Problem to work on => Please show every line in the entries below that includes the word "Strong".

Material provided =>

* * * * * * * * *

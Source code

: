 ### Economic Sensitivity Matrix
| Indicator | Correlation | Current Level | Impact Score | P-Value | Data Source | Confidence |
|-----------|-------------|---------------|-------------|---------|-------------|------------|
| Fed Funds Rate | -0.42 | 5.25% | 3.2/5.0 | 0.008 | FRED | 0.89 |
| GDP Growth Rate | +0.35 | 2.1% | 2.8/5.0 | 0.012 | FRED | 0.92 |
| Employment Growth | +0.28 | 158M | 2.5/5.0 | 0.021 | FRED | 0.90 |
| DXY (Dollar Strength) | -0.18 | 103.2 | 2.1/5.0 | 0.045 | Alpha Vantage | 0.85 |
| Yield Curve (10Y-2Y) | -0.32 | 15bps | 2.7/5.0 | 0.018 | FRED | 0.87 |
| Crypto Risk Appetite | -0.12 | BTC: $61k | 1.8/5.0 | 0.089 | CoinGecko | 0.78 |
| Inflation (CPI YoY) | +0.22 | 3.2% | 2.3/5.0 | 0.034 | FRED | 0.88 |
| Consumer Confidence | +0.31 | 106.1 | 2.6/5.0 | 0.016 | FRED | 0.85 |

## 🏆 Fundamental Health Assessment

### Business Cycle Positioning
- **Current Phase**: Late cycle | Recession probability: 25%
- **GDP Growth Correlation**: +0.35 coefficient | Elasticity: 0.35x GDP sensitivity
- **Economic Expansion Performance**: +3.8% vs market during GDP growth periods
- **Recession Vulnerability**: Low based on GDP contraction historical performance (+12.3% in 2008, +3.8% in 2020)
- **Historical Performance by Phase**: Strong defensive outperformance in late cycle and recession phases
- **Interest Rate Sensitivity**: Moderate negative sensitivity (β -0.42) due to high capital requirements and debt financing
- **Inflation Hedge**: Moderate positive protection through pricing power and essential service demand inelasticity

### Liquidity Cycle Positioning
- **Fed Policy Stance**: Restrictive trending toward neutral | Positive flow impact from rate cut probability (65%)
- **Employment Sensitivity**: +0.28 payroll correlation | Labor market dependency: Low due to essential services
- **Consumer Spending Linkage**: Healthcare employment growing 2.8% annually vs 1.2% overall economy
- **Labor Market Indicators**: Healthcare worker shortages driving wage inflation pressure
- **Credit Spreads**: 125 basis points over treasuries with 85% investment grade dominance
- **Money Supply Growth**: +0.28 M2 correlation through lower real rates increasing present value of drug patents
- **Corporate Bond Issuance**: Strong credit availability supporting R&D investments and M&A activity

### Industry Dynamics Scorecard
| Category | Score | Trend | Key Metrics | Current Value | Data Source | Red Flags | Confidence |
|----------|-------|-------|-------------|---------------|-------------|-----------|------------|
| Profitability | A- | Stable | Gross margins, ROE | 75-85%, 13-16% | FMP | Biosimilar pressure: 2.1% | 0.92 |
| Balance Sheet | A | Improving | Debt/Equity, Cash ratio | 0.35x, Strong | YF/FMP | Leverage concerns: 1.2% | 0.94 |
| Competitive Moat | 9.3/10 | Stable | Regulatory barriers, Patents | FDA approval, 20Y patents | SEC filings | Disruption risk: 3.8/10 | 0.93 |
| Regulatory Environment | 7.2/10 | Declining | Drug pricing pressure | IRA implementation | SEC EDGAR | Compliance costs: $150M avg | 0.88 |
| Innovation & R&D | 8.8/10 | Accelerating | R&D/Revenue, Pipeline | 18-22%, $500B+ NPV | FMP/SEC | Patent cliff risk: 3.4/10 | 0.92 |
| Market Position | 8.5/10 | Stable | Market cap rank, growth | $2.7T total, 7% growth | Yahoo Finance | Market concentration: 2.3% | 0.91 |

* * * * * * * * *

Task result =>
- **Historical Performance by Phase**: Strong defensive outperformance in late cycle and recession phases
- **Corporate Bond Issuance**: Strong credit availability supporting R&D investments and M&A activity
| Balance Sheet | A | Improving | Debt/Equity, Cash ratio | 0.35x, Strong | YF/FMP | Leverage concerns: 1.2% | 0.94 |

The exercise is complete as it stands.